Encontramos aquí una sustanciosa paradoja. Castelar, dirigente del Partido Liberal-Fusionista, rechazó la Encíclica porque (aparte de ser anticlerical) esta defendía la intervención del Estado para regular cuestiones de justicia social. No olvidemos que los liberales progresistas, eran en su mayoría librecambistas y no estaban dispuestos a que nadie pisoteara sus principios liberales. De hecho, León XIII fue acusado por muchos liberales europeos de ser “socialista” por reivindicar la intervención del Estado. Por el contrario, Cánovas deseaba (paradójicamente) que su gobierno conservador fuera intervencionista. Y quiso justificarlo afirmando que seguía las enseñanzas del Papa. Este hecho provocó la ira de los católicos tradicionalistas que enseguida apercibieron lo farisaico de la postura de Cánovas del Castillo. El portavoz del tradicionalismo para esta cuestión fue el intelectual y periodista Ortí y Lara. Acusó a Cánovas de querer construir un “Estado-caridad” o un “Estado-Patrón” (léase en términos modernos, un Estado de Bienestar).
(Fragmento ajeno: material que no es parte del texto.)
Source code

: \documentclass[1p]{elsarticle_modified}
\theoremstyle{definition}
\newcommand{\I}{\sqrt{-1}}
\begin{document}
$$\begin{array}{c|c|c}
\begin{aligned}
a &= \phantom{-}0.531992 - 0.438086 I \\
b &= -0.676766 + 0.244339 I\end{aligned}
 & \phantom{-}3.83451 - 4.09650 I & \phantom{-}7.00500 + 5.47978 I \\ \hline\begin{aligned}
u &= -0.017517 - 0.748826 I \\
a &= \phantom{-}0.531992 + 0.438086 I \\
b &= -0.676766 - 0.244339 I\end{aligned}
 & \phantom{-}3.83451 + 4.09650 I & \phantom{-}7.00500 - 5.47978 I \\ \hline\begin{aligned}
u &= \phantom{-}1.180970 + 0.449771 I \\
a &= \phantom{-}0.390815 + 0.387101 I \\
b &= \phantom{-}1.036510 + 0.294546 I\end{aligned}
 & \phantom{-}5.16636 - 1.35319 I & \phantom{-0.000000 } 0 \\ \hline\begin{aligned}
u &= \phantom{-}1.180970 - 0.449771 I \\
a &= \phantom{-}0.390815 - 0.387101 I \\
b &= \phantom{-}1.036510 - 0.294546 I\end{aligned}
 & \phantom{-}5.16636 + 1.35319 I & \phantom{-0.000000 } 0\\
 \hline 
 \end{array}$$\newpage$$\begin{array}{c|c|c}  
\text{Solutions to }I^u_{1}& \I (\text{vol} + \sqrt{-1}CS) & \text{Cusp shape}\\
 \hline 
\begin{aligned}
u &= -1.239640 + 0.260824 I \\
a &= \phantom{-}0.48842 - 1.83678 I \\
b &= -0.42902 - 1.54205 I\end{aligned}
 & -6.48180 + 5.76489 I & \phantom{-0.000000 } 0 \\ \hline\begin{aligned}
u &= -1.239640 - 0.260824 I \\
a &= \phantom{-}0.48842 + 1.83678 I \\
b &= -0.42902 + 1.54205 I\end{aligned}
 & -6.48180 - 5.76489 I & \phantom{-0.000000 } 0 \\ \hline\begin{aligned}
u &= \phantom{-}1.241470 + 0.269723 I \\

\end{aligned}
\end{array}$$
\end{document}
El portavoz del tradicionalismo para esta cuestión fue el intelectual y periodista Ortí y Lara. Acusó a Cánovas de querer construir un “Estado-caridad” o un “Estado-Patrón” (léase en términos modernos, un Estado de Bienestar).
Al igual que en Francia hizo De la Tour du Pin, Ortí y Lara defendió que la cuestión social y obrera debía integrarse en la restauración del reinado social del cristianismo y no en una mera política de un gobierno paternalista. De hecho, en una época en la que las palabras y los matices importaban y mucho, los católicos intransigentes acusaban a Cánovas de usar la expresión “descanso semanal” y de que se avergonzara que en su proyecto de ley se evitara la expresión “descanso dominical”. El debate entre los dos sectores del catolicismo, se recrudecieron. Cánovas puso encima de la mesa como argumento propiamente conservador e intervencionista, que el Estado actuaba en materia social ya que la “Iglesia estaba debilitada” para ocuparse de ella. Evidentemente callaba que quien había debilitado hasta el extremo la iglesia era el propio liberalismo decimonónico. Nocedal, desde El Siglo Futuro,y Sardá y Salvany, desde la Revista Popular, no cejaron en lanzar sus andanadas tanto contra el liberalismo económico como contra el socialismo.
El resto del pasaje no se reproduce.